__Description of the task__
Starting at the line below holding "- I started" and stopping at the line holding "- Adding options", print every line exactly, both ends included, and leave the rest out.

__Data to process__
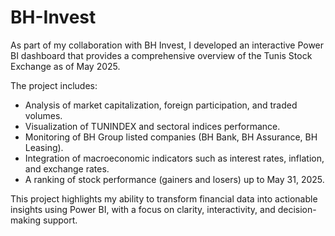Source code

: # BH-Invest
As part of my collaboration with BH Invest, I developed an interactive Power BI dashboard that provides a comprehensive overview of the Tunis Stock Exchange as of May 2025.

The project includes:
* Analysis of market capitalization, foreign participation, and traded volumes.
* Visualization of TUNINDEX and sectoral indices performance.
* Monitoring of BH Group listed companies (BH Bank, BH Assurance, BH Leasing).
* Integration of macroeconomic indicators such as interest rates, inflation, and exchange rates.
* A ranking of stock performance (gainers and losers) up to May 31, 2025.

This project highlights my ability to transform financial data into actionable insights using Power BI, with a focus on clarity, interactivity, and decision-making support.
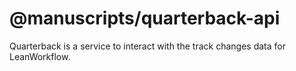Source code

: # @manuscripts/quarterback-api

Quarterback is a service to interact with the track changes data for LeanWorkflow.
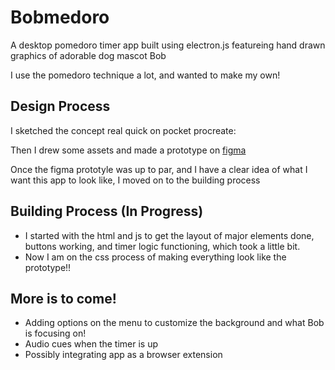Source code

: # Bobmedoro
A desktop pomedoro timer app built using electron.js featureing hand drawn graphics of adorable dog mascot Bob

I use the pomedoro technique a lot, and wanted to make my own!

## Design Process
I sketched the concept real quick on pocket procreate:

Then I drew some assets and made a prototype on [figma](https://www.figma.com/proto/xBUeyIMs7ONq0dBvMAg6Yx/Bob-Themed-Pomedoro-Timer?node-id=6-182&starting-point-node-id=6%3A182&t=4qBGhwr5ebwbll5P-1)

Once the figma prototyle was up to par, and I have a clear idea of what I want this app to look like, I moved on to the building process

## Building Process (In Progress)
- I started with the html and js to get the layout of major elements done, buttons working, and timer logic functioning, which took a little bit. 
- Now I am on the css process of making everything look like the prototype!!

## More is to come! 
- Adding options on the menu to customize the background and what Bob is focusing on!
- Audio cues when the timer is up
- Possibly integrating app as a browser extension
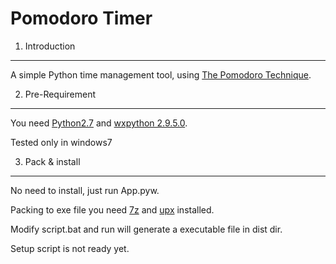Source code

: Pomodoro Timer
=========================

1. Introduction
-----------------
A simple Python time management tool, using [The Pomodoro Technique](http://www.pomodorotechnique.com).

2. Pre-Requirement
--------------------
You need [Python2.7](http://www.python.org) and [wxpython 2.9.5.0](http://www.wxpython.org).

Tested only in windows7

3. Pack & install
--------------------
No need to install, just run App.pyw.

Packing to exe file you need [7z](http://www.7-zip.org) and [upx](http://upx.sourceforge.net) installed.

Modify script.bat and run will generate a executable file in dist dir. 

Setup script is not ready yet.

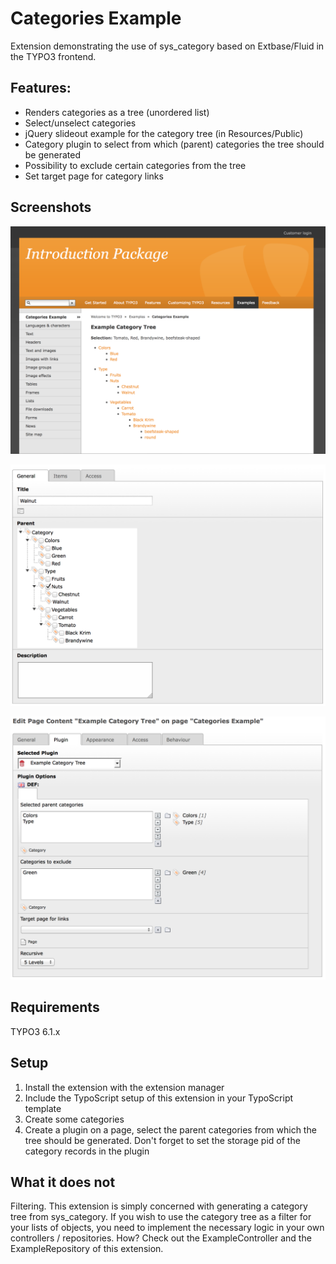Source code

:Categories Example
==================

Extension demonstrating the use of sys_category based on Extbase/Fluid in the TYPO3 frontend.

## Features:

* Renders categories as a tree (unordered list)
* Select/unselect categories
* jQuery slideout example for the category tree (in Resources/Public)
* Category plugin to select from which (parent) categories the tree should be generated
* Possibility to exclude certain categories from the tree
* Set target page for category links

## Screenshots

![Category tree in frontend](Resources/Public/Screenshots/example_frontend.png "Example category tree")

![Category records and plugin](Resources/Public/Screenshots/example_records.png "Example records")

![Plugin form](Resources/Public/Screenshots/example_plugin.png "Example plugin")

## Requirements

TYPO3 6.1.x

## Setup

1. Install the extension with the extension manager
2. Include the TypoScript setup of this extension in your TypoScript template
3. Create some categories
4. Create a plugin on a page, select the parent categories from which the tree should be generated. Don't forget to set the storage pid of the category records in the plugin

## What it does not

Filtering. This extension is simply concerned with generating a category tree from sys_category. If you wish to use the category tree as a filter for your lists of objects, you need to implement the necessary logic in your own controllers / repositories. How? Check out the ExampleController and the ExampleRepository of this extension.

__Exercise response__
- I started with the html and js to get the layout of major elements done, buttons working, and timer logic functioning, which took a little bit. 
- Now I am on the css process of making everything look like the prototype!!

## More is to come! 
- Adding options on the menu to customize the background and what Bob is focusing on!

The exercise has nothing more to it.